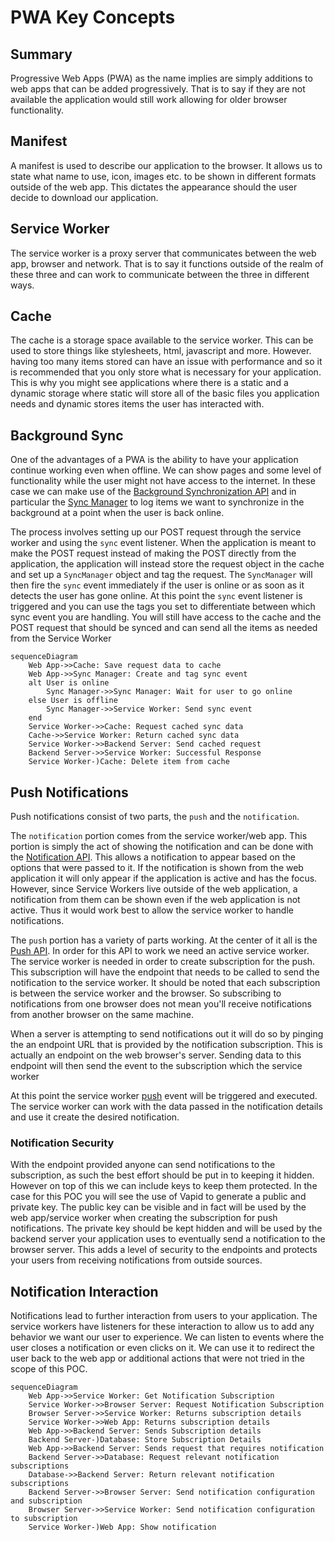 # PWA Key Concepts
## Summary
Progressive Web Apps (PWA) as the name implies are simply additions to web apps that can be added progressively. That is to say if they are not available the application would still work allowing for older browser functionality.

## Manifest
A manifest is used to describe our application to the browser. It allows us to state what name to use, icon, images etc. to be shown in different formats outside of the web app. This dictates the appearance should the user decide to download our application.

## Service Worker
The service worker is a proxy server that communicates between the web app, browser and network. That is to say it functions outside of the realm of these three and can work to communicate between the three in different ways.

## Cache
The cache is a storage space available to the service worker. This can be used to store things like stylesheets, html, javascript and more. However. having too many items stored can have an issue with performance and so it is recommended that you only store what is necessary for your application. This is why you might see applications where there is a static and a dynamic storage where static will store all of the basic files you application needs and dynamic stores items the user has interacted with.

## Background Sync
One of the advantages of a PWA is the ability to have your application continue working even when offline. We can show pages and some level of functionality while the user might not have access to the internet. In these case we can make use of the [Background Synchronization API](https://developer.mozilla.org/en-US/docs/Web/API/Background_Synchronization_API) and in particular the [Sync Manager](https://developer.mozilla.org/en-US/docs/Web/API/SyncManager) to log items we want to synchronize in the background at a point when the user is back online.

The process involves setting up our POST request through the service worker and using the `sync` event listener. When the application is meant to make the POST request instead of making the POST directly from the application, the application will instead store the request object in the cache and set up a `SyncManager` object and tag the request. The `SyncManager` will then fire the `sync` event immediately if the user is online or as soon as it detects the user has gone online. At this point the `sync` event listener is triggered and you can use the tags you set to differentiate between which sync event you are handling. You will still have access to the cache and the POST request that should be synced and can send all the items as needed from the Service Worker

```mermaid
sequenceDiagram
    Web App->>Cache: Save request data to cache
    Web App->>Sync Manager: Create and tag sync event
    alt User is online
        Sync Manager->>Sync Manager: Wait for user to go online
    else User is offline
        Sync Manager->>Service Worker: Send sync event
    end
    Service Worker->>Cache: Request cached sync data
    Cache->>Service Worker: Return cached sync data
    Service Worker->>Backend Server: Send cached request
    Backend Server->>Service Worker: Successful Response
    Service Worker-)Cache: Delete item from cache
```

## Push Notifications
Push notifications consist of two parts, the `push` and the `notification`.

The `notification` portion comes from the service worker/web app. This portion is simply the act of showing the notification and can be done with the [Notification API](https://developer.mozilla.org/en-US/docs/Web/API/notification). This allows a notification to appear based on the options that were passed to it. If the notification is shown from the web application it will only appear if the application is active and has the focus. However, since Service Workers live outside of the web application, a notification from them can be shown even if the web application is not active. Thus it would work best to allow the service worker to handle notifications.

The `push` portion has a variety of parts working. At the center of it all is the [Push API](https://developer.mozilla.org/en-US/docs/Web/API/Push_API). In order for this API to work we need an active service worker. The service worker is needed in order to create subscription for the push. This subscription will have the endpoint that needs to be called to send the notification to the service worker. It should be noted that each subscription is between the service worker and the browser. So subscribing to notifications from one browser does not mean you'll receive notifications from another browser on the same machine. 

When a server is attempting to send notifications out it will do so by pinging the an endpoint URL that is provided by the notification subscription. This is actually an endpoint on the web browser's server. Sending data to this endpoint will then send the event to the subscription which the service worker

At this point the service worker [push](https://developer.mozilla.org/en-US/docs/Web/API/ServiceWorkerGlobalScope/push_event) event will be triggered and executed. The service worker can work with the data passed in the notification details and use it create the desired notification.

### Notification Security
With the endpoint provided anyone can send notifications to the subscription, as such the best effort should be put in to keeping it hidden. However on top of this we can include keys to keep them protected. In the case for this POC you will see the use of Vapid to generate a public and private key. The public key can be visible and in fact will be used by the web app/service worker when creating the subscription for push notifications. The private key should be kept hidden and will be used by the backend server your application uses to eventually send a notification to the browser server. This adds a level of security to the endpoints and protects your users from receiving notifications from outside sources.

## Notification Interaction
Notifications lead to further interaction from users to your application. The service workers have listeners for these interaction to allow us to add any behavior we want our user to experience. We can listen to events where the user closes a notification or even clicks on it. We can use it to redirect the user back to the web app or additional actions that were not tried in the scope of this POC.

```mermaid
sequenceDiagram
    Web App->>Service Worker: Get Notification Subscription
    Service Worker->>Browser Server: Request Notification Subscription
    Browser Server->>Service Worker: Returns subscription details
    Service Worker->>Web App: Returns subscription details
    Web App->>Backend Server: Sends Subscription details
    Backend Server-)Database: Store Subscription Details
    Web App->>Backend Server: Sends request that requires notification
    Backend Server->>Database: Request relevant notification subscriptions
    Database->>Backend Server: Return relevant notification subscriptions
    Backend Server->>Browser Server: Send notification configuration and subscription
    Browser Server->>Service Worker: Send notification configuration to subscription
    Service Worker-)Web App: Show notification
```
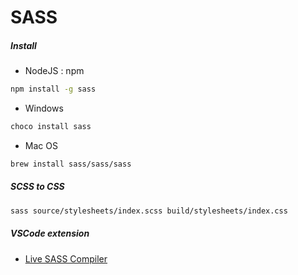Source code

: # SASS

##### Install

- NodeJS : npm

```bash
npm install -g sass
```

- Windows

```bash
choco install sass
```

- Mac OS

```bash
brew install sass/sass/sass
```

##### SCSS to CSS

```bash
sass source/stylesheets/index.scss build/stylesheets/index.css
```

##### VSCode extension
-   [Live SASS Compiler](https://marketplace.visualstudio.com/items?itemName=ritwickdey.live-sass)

^^^^^^^^^^^^^^^^

§ AIM OF THE TASK: What you return should match, exactly, the stretch of the listing above that runs from the line with "##### Install" to its last line.

§ YOUR SOLUTION:
##### Install

- NodeJS : npm

```bash
npm install -g sass
```

- Windows

```bash
choco install sass
```

- Mac OS

```bash
brew install sass/sass/sass
```

##### SCSS to CSS

```bash
sass source/stylesheets/index.scss build/stylesheets/index.css
```

##### VSCode extension
-   [Live SASS Compiler](https://marketplace.visualstudio.com/items?itemName=ritwickdey.live-sass)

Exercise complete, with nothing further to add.